_Material supplied_
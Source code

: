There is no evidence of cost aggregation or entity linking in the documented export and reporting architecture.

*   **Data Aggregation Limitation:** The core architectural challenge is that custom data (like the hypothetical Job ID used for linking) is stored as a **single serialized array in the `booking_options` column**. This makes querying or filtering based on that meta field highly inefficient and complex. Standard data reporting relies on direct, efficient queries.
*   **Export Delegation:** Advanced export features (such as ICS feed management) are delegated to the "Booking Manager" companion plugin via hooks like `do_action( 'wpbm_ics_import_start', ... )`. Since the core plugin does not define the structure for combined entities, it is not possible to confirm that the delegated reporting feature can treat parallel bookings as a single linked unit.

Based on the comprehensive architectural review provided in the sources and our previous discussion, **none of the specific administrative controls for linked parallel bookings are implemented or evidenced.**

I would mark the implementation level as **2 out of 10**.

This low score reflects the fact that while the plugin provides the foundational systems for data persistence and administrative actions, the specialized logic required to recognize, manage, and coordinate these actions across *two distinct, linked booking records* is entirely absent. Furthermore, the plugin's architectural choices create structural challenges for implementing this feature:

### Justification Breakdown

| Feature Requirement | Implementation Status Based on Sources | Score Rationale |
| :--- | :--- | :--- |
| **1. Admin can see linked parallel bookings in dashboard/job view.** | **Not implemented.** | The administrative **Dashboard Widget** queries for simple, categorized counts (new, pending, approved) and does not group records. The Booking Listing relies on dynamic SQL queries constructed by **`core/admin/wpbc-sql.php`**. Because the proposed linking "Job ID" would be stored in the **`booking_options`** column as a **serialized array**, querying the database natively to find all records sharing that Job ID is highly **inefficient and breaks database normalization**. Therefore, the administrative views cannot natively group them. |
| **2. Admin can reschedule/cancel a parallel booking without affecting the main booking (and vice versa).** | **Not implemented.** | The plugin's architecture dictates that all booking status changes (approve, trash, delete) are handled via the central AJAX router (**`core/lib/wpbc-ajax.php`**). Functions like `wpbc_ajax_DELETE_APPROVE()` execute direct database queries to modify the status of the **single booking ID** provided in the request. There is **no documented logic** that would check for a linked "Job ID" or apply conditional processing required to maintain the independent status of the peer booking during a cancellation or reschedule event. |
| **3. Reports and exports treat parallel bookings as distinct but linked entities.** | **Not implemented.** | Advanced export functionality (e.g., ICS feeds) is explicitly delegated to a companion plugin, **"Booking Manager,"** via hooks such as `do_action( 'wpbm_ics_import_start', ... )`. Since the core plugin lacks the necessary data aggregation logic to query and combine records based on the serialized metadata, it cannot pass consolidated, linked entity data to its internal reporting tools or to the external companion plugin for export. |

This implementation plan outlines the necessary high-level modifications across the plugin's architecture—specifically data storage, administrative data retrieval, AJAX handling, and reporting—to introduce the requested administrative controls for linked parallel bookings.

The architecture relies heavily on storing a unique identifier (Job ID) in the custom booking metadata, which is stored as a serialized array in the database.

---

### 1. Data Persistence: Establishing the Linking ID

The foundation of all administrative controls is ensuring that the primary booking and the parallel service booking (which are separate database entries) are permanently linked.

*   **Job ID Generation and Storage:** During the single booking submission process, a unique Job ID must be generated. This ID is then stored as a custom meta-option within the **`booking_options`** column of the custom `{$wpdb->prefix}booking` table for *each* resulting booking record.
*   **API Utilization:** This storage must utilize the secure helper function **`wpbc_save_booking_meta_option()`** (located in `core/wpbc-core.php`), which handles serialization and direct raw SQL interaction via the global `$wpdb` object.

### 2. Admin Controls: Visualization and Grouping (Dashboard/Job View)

_Instructions for the task_
Repeat exactly the lines above from the one with "### Justification Breakdown" up to and including the one with "group them. |". No other line belongs in the reply.

_Response for this exercise_
### Justification Breakdown

| Feature Requirement | Implementation Status Based on Sources | Score Rationale |
| :--- | :--- | :--- |
| **1. Admin can see linked parallel bookings in dashboard/job view.** | **Not implemented.** | The administrative **Dashboard Widget** queries for simple, categorized counts (new, pending, approved) and does not group records. The Booking Listing relies on dynamic SQL queries constructed by **`core/admin/wpbc-sql.php`**. Because the proposed linking "Job ID" would be stored in the **`booking_options`** column as a **serialized array**, querying the database natively to find all records sharing that Job ID is highly **inefficient and breaks database normalization**. Therefore, the administrative views cannot natively group them. |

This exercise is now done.